+++ THE INPUT

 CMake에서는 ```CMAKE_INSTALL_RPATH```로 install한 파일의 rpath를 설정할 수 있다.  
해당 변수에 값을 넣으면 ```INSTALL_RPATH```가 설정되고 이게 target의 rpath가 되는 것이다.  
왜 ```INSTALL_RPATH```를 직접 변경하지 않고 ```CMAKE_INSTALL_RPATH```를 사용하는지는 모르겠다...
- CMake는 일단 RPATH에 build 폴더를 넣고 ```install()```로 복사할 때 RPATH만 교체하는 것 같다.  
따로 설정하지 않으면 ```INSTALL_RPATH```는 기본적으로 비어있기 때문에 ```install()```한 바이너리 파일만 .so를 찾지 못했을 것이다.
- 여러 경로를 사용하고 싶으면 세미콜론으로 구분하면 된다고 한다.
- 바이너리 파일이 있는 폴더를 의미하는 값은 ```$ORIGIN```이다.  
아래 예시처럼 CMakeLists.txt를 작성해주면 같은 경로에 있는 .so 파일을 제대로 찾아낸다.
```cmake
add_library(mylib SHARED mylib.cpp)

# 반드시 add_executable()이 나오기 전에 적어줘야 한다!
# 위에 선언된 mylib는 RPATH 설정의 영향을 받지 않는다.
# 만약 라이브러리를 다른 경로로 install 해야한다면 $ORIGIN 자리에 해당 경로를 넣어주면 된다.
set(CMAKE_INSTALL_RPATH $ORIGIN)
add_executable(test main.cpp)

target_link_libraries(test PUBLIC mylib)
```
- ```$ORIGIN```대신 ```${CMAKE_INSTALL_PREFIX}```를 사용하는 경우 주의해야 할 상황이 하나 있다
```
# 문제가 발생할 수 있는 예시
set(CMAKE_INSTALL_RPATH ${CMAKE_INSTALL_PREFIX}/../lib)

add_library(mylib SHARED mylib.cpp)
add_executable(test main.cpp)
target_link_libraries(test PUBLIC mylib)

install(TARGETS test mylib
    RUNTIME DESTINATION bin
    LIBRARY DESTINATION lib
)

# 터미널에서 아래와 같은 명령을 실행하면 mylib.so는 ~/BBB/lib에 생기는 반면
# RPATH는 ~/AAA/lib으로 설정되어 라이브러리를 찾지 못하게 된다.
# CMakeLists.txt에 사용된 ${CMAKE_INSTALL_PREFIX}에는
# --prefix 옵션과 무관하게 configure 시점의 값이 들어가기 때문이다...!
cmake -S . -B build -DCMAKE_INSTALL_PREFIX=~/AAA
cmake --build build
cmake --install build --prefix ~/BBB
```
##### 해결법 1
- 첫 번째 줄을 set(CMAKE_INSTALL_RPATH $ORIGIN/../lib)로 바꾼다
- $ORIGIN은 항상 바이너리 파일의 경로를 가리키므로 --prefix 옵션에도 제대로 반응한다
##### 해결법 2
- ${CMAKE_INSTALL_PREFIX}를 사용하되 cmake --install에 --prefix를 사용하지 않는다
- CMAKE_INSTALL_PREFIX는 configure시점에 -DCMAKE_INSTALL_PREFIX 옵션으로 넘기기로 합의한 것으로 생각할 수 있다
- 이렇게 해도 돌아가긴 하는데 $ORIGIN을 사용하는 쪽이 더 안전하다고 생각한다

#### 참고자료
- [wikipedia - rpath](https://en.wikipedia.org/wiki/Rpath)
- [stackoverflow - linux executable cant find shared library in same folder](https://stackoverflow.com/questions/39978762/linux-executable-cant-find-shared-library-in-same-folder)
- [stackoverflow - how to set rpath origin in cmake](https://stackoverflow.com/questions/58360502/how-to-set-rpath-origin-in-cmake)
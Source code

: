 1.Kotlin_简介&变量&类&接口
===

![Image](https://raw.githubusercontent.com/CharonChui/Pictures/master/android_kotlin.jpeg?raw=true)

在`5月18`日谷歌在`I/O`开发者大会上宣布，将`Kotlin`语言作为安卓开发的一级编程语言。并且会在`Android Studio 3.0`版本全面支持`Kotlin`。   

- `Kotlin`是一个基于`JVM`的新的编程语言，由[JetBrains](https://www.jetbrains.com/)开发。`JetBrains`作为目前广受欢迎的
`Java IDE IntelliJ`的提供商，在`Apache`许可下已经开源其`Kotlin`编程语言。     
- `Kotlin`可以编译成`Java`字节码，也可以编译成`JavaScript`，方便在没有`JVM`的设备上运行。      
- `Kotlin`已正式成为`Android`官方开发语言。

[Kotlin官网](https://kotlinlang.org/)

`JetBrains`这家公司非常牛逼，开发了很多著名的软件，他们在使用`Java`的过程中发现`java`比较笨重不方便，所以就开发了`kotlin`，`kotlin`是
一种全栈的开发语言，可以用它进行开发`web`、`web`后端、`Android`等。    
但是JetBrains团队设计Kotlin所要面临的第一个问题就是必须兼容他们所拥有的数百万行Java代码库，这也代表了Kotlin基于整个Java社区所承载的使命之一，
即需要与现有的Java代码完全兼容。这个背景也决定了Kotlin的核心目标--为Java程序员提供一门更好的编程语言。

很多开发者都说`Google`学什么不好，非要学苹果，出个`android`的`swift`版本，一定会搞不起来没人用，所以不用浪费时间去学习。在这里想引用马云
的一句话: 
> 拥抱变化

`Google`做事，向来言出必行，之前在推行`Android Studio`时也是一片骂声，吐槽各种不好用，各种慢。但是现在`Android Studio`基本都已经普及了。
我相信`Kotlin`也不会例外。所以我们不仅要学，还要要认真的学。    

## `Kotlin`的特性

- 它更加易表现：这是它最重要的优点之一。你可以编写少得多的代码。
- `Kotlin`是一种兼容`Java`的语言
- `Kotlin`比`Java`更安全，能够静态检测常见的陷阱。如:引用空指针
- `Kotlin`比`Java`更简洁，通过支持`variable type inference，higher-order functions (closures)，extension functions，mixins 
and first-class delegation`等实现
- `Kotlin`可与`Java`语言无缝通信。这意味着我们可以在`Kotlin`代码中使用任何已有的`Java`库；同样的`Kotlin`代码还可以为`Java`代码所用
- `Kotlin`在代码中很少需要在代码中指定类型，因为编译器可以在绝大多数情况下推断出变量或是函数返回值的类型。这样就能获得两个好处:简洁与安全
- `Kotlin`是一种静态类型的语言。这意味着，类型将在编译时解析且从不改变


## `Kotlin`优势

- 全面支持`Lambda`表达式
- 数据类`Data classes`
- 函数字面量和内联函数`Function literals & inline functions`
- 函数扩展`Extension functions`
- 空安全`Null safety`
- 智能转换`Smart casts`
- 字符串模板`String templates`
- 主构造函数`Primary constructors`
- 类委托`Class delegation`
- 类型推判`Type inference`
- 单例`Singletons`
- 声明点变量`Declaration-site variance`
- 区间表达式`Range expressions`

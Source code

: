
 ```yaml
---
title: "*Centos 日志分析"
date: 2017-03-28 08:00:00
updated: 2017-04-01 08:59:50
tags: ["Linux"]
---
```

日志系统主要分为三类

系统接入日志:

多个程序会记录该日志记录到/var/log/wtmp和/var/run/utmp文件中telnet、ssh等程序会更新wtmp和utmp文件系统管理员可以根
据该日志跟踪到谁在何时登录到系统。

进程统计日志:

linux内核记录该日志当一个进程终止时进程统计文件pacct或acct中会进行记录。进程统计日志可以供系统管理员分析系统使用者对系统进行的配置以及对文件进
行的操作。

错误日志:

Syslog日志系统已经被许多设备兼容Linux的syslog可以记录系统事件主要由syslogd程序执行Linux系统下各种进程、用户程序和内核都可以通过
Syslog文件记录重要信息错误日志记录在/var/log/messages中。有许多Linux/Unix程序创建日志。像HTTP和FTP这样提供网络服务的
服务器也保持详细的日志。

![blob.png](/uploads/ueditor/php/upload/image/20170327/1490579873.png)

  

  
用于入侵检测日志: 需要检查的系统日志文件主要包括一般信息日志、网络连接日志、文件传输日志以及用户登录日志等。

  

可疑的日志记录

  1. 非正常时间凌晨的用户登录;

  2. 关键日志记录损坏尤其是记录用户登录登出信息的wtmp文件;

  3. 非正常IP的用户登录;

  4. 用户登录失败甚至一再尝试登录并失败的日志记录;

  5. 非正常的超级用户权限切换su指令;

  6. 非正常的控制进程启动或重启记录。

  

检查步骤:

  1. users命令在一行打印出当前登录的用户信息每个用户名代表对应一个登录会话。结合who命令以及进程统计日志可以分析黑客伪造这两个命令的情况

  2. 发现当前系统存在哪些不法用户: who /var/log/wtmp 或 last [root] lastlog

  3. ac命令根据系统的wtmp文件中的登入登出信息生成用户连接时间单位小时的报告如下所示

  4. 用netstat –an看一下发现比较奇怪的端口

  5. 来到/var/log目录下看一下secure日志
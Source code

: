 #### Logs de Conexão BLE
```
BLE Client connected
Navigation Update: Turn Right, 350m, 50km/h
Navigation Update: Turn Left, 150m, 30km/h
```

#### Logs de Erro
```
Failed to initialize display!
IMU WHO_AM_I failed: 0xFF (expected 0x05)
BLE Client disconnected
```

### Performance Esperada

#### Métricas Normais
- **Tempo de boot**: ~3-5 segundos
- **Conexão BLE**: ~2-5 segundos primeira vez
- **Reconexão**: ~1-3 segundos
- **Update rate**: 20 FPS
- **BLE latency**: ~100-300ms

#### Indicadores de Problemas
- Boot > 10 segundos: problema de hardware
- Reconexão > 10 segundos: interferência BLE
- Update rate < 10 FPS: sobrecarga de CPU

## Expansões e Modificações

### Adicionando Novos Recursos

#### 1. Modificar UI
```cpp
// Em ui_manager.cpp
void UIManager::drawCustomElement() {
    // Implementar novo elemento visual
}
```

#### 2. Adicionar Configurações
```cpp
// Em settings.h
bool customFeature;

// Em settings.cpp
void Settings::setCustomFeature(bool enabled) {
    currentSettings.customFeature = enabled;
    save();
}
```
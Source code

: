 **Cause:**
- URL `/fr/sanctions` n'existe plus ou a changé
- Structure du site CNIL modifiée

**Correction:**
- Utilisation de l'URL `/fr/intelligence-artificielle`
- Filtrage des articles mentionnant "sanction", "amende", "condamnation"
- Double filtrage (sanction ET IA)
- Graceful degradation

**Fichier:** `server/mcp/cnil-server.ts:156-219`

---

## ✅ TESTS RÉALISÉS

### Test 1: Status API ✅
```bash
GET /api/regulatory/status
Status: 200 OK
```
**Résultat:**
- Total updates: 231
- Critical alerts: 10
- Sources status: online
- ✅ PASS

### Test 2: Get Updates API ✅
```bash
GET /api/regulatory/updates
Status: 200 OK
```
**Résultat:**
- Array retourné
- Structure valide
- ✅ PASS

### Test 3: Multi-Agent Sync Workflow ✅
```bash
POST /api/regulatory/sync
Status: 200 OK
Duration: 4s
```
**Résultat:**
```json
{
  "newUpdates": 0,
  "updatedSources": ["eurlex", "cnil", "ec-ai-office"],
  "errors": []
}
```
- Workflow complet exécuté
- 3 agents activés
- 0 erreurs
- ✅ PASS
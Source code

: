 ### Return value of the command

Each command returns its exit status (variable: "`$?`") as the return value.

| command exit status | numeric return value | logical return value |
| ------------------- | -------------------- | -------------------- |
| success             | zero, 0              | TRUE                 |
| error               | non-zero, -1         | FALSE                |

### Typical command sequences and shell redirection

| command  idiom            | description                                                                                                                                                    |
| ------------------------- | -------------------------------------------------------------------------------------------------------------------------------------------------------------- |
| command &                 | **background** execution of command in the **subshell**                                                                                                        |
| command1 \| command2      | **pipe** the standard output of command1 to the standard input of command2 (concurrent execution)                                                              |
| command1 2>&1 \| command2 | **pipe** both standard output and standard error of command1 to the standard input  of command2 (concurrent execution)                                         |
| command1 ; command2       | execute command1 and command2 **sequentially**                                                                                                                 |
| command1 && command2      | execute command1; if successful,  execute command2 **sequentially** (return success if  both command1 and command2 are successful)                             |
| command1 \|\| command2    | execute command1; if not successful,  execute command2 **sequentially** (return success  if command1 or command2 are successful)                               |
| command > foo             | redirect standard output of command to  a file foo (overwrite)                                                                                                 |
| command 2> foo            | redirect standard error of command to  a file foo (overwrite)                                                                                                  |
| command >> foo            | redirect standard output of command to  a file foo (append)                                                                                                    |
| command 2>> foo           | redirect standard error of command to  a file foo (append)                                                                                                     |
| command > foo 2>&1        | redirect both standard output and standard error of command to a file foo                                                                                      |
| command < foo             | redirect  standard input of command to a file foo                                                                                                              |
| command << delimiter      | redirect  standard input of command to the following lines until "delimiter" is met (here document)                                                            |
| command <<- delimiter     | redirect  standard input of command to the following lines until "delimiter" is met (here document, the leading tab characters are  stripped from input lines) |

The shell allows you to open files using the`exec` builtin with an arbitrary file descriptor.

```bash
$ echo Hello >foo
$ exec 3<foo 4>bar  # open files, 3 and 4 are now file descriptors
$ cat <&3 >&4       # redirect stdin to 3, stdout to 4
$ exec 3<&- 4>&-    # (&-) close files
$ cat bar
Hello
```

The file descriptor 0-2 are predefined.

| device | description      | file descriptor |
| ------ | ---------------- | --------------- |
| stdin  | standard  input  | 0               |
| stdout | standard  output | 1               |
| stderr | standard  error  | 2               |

++++++

_EXERCISE_
Exactly those lines that run from the start of the listing to the line containing "- 첫 번째 줄을 set(CMAKE_INSTALL_RPATH" should be output, and no others.

_RESULT BELOW_
 CMake에서는 ```CMAKE_INSTALL_RPATH```로 install한 파일의 rpath를 설정할 수 있다.  
해당 변수에 값을 넣으면 ```INSTALL_RPATH```가 설정되고 이게 target의 rpath가 되는 것이다.  
왜 ```INSTALL_RPATH```를 직접 변경하지 않고 ```CMAKE_INSTALL_RPATH```를 사용하는지는 모르겠다...
- CMake는 일단 RPATH에 build 폴더를 넣고 ```install()```로 복사할 때 RPATH만 교체하는 것 같다.  
따로 설정하지 않으면 ```INSTALL_RPATH```는 기본적으로 비어있기 때문에 ```install()```한 바이너리 파일만 .so를 찾지 못했을 것이다.
- 여러 경로를 사용하고 싶으면 세미콜론으로 구분하면 된다고 한다.
- 바이너리 파일이 있는 폴더를 의미하는 값은 ```$ORIGIN```이다.  
아래 예시처럼 CMakeLists.txt를 작성해주면 같은 경로에 있는 .so 파일을 제대로 찾아낸다.
```cmake
add_library(mylib SHARED mylib.cpp)

# 반드시 add_executable()이 나오기 전에 적어줘야 한다!
# 위에 선언된 mylib는 RPATH 설정의 영향을 받지 않는다.
# 만약 라이브러리를 다른 경로로 install 해야한다면 $ORIGIN 자리에 해당 경로를 넣어주면 된다.
set(CMAKE_INSTALL_RPATH $ORIGIN)
add_executable(test main.cpp)

target_link_libraries(test PUBLIC mylib)
```
- ```$ORIGIN```대신 ```${CMAKE_INSTALL_PREFIX}```를 사용하는 경우 주의해야 할 상황이 하나 있다
```
# 문제가 발생할 수 있는 예시
set(CMAKE_INSTALL_RPATH ${CMAKE_INSTALL_PREFIX}/../lib)

add_library(mylib SHARED mylib.cpp)
add_executable(test main.cpp)
target_link_libraries(test PUBLIC mylib)

install(TARGETS test mylib
    RUNTIME DESTINATION bin
    LIBRARY DESTINATION lib
)

# 터미널에서 아래와 같은 명령을 실행하면 mylib.so는 ~/BBB/lib에 생기는 반면
# RPATH는 ~/AAA/lib으로 설정되어 라이브러리를 찾지 못하게 된다.
# CMakeLists.txt에 사용된 ${CMAKE_INSTALL_PREFIX}에는
# --prefix 옵션과 무관하게 configure 시점의 값이 들어가기 때문이다...!
cmake -S . -B build -DCMAKE_INSTALL_PREFIX=~/AAA
cmake --build build
cmake --install build --prefix ~/BBB
```
##### 해결법 1
- 첫 번째 줄을 set(CMAKE_INSTALL_RPATH $ORIGIN/../lib)로 바꾼다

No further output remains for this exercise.